* **How to complete this task**
Omitting all pictures, retype the entries below exactly as given.

### Records to process

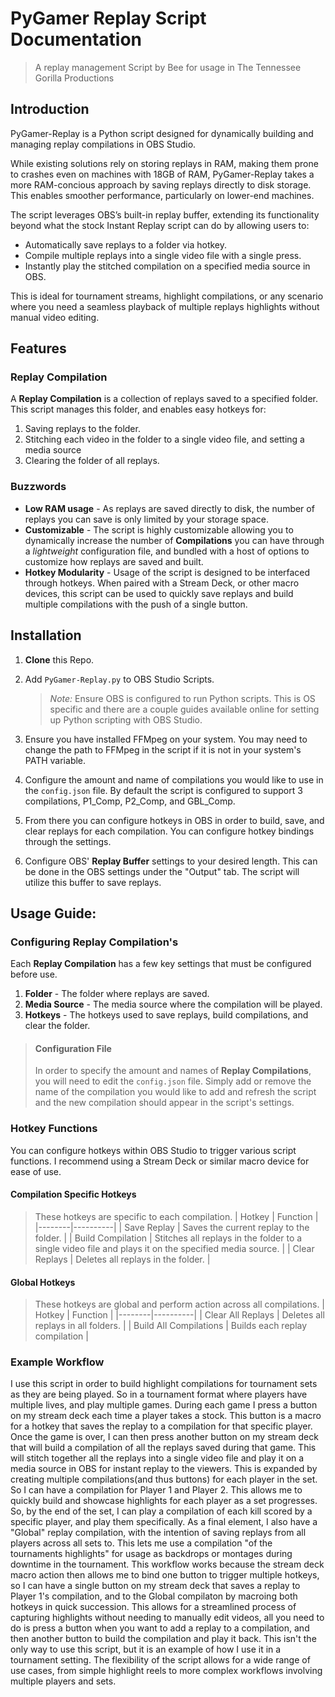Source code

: # PyGamer Replay Script Documentation
> A replay management Script by Bee for usage in The Tennessee Gorilla Productions

## Introduction
PyGamer-Replay is a Python script designed for dynamically building and managing replay compilations in OBS Studio.

While existing solutions rely on storing replays in RAM, making them prone to crashes even on machines with 18GB of RAM, PyGamer-Replay takes a more RAM-concious approach by saving replays directly to disk storage. This enables smoother performance, particularly on lower-end machines.

The script leverages OBS’s built-in replay buffer, extending its functionality beyond what the stock Instant Replay script can do by allowing users to:
* Automatically save replays to a folder via hotkey.
* Compile multiple replays into a single video file with a single press.
* Instantly play the stitched compilation on a specified media source in OBS.

This is ideal for tournament streams, highlight compilations, or any scenario where you need a seamless playback of multiple replays highlights without manual video editing.


## Features
### Replay Compilation
A **Replay Compilation** is a collection of replays saved to a specified folder. This script manages this folder, and enables easy hotkeys for:
1. Saving replays to the folder.
2. Stitching each video in the folder to a single video file, and setting a media source 
3. Clearing the folder of all replays.

### Buzzwords
* **Low RAM usage** - As replays are saved directly to disk, the number of replays you can save is only limited by your storage space.
* **Customizable** - The script is highly customizable allowing you to dynamically increase the number of **Compilations** you can have through a *lightweight* configuration file, and bundled with a host of options to customize how replays are saved and built.
* **Hotkey Modularity** - Usage of the script is designed to be interfaced through hotkeys. When paired with a Stream Deck, or other macro devices, this script can be used to quickly save replays and build multiple compilations with the push of a single button.

## Installation
1. **Clone** this Repo.
2. Add `PyGamer-Replay.py` to OBS Studio Scripts.
    > *Note:* Ensure OBS is configured to run Python scripts. This is OS specific and there are a couple guides available online for setting up Python scripting with OBS Studio.

3. Ensure you have installed FFMpeg on your system. You may need to change the path to FFMpeg in the script if it is not in your system's PATH variable.
4. Configure the amount and name of compilations you would like to use in the `config.json` file. By default the script is configured to support 3 compilations, P1_Comp, P2_Comp, and GBL_Comp.
5. From there you can configure hotkeys in OBS in order to build, save, and clear replays for each compilation. You can configure hotkey bindings through the settings.
6. Configure OBS' **Replay Buffer** settings to your desired length. This can be done in the OBS settings under the "Output" tab. The script will utilize this buffer to save replays.

## Usage Guide:
### Configuring Replay Compilation's
Each **Replay Compilation** has a few key settings that must be configured before use.
1. **Folder** - The folder where replays are saved.
2. **Media Source** - The media source where the compilation will be played.
3. **Hotkeys** - The hotkeys used to save replays, build compilations, and clear the folder.

> #### Configuration File
> In order to specify the amount and names of **Replay Compilations**, you will need to edit the `config.json` file. Simply add or remove the name of the compilation you would like to add and refresh the script and the new compilation should appear in the script's settings.


### Hotkey Functions
You can configure hotkeys within OBS Studio to trigger various script functions. I recommend using a Stream Deck or similar macro device for ease of use.

#### Compilation Specific Hotkeys
> These hotkeys are specific to each compilation.
| Hotkey | Function |
|--------|----------|
| Save Replay | Saves the current replay to the folder. |
| Build Compilation | Stitches all replays in the folder to a single video file and plays it on the specified media source. |
| Clear Replays | Deletes all replays in the folder. |


#### Global Hotkeys
> These hotkeys are global and perform action across all compilations.
| Hotkey | Function |
|--------|----------|
| Clear All Replays | Deletes all replays in all folders. |
| Build All Compilations | Builds each replay compilation |


### Example Workflow

I use this script in order to build highlight compilations for tournament sets as they are being played. So in a tournament format where players have multiple lives, and play multiple games. During each game I press a button on my stream deck each time a player takes a stock. This button is a macro for a hotkey that saves the replay to a compilation for that specific player.
Once the game is over, I can then press another button on my stream deck that will build a compilation of all the replays saved during that game. This will stitch together all the replays into a single video file and play it on a media source in OBS for instant replay to the viewers.
This is expanded by creating multiple compilations(and thus buttons) for each player in the set. So I can have a compilation for Player 1 and Player 2. This allows me to quickly build and showcase highlights for each player as a set progresses. So, by the end of the set, I can play a compilation of each kill scored by a specific player, and play them specifically.
As a final element, I also have a "Global" replay compilation, with the intention of saving replays from all players across all sets to. This lets me use a compilation "of the tournaments highlights" for usage as backdrops or montages during downtime in the tournament. 
This workflow works because the stream deck macro action then allows me to bind one button to trigger multiple hotkeys, so I can have a single button on my stream deck that saves a replay to Player 1's compilation, and to the Global compilaton by macroing both hotkeys in quick succession.
This allows for a streamlined process of capturing highlights without needing to manually edit videos, all you need to do is press a button when you want to add a replay to a compilation, and then another button to build the compilation and play it back.
This isn't the only way to use this script, but it is an example of how I use it in a tournament setting. The flexibility of the script allows for a wide range of use cases, from simple highlight reels to more complex workflows involving multiple players and sets.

######

* **Written solution**
Source code

: # PyGamer Replay Script Documentation
> A replay management Script by Bee for usage in The Tennessee Gorilla Productions

## Introduction
PyGamer-Replay is a Python script designed for dynamically building and managing replay compilations in OBS Studio.

While existing solutions rely on storing replays in RAM, making them prone to crashes even on machines with 18GB of RAM, PyGamer-Replay takes a more RAM-concious approach by saving replays directly to disk storage. This enables smoother performance, particularly on lower-end machines.

The script leverages OBS’s built-in replay buffer, extending its functionality beyond what the stock Instant Replay script can do by allowing users to:
* Automatically save replays to a folder via hotkey.
* Compile multiple replays into a single video file with a single press.
* Instantly play the stitched compilation on a specified media source in OBS.

This is ideal for tournament streams, highlight compilations, or any scenario where you need a seamless playback of multiple replays highlights without manual video editing.


## Features
### Replay Compilation
A **Replay Compilation** is a collection of replays saved to a specified folder. This script manages this folder, and enables easy hotkeys for:
1. Saving replays to the folder.
2. Stitching each video in the folder to a single video file, and setting a media source 
3. Clearing the folder of all replays.

### Buzzwords
* **Low RAM usage** - As replays are saved directly to disk, the number of replays you can save is only limited by your storage space.
* **Customizable** - The script is highly customizable allowing you to dynamically increase the number of **Compilations** you can have through a *lightweight* configuration file, and bundled with a host of options to customize how replays are saved and built.
* **Hotkey Modularity** - Usage of the script is designed to be interfaced through hotkeys. When paired with a Stream Deck, or other macro devices, this script can be used to quickly save replays and build multiple compilations with the push of a single button.

## Installation
1. **Clone** this Repo.
2. Add `PyGamer-Replay.py` to OBS Studio Scripts.
    > *Note:* Ensure OBS is configured to run Python scripts. This is OS specific and there are a couple guides available online for setting up Python scripting with OBS Studio.

3. Ensure you have installed FFMpeg on your system. You may need to change the path to FFMpeg in the script if it is not in your system's PATH variable.
4. Configure the amount and name of compilations you would like to use in the `config.json` file. By default the script is configured to support 3 compilations, P1_Comp, P2_Comp, and GBL_Comp.
5. From there you can configure hotkeys in OBS in order to build, save, and clear replays for each compilation. You can configure hotkey bindings through the settings.
6. Configure OBS' **Replay Buffer** settings to your desired length. This can be done in the OBS settings under the "Output" tab. The script will utilize this buffer to save replays.

## Usage Guide:
### Configuring Replay Compilation's
Each **Replay Compilation** has a few key settings that must be configured before use.
1. **Folder** - The folder where replays are saved.
2. **Media Source** - The media source where the compilation will be played.
3. **Hotkeys** - The hotkeys used to save replays, build compilations, and clear the folder.

> #### Configuration File
> In order to specify the amount and names of **Replay Compilations**, you will need to edit the `config.json` file. Simply add or remove the name of the compilation you would like to add and refresh the script and the new compilation should appear in the script's settings.


### Hotkey Functions
You can configure hotkeys within OBS Studio to trigger various script functions. I recommend using a Stream Deck or similar macro device for ease of use.

#### Compilation Specific Hotkeys
> These hotkeys are specific to each compilation.
| Hotkey | Function |
|--------|----------|
| Save Replay | Saves the current replay to the folder. |
| Build Compilation | Stitches all replays in the folder to a single video file and plays it on the specified media source. |
| Clear Replays | Deletes all replays in the folder. |


#### Global Hotkeys
> These hotkeys are global and perform action across all compilations.
| Hotkey | Function |
|--------|----------|
| Clear All Replays | Deletes all replays in all folders. |
| Build All Compilations | Builds each replay compilation |


### Example Workflow

I use this script in order to build highlight compilations for tournament sets as they are being played. So in a tournament format where players have multiple lives, and play multiple games. During each game I press a button on my stream deck each time a player takes a stock. This button is a macro for a hotkey that saves the replay to a compilation for that specific player.
Once the game is over, I can then press another button on my stream deck that will build a compilation of all the replays saved during that game. This will stitch together all the replays into a single video file and play it on a media source in OBS for instant replay to the viewers.
This is expanded by creating multiple compilations(and thus buttons) for each player in the set. So I can have a compilation for Player 1 and Player 2. This allows me to quickly build and showcase highlights for each player as a set progresses. So, by the end of the set, I can play a compilation of each kill scored by a specific player, and play them specifically.
As a final element, I also have a "Global" replay compilation, with the intention of saving replays from all players across all sets to. This lets me use a compilation "of the tournaments highlights" for usage as backdrops or montages during downtime in the tournament. 
This workflow works because the stream deck macro action then allows me to bind one button to trigger multiple hotkeys, so I can have a single button on my stream deck that saves a replay to Player 1's compilation, and to the Global compilaton by macroing both hotkeys in quick succession.
This allows for a streamlined process of capturing highlights without needing to manually edit videos, all you need to do is press a button when you want to add a replay to a compilation, and then another button to build the compilation and play it back.
This isn't the only way to use this script, but it is an example of how I use it in a tournament setting. The flexibility of the script allows for a wide range of use cases, from simple highlight reels to more complex workflows involving multiple players and sets.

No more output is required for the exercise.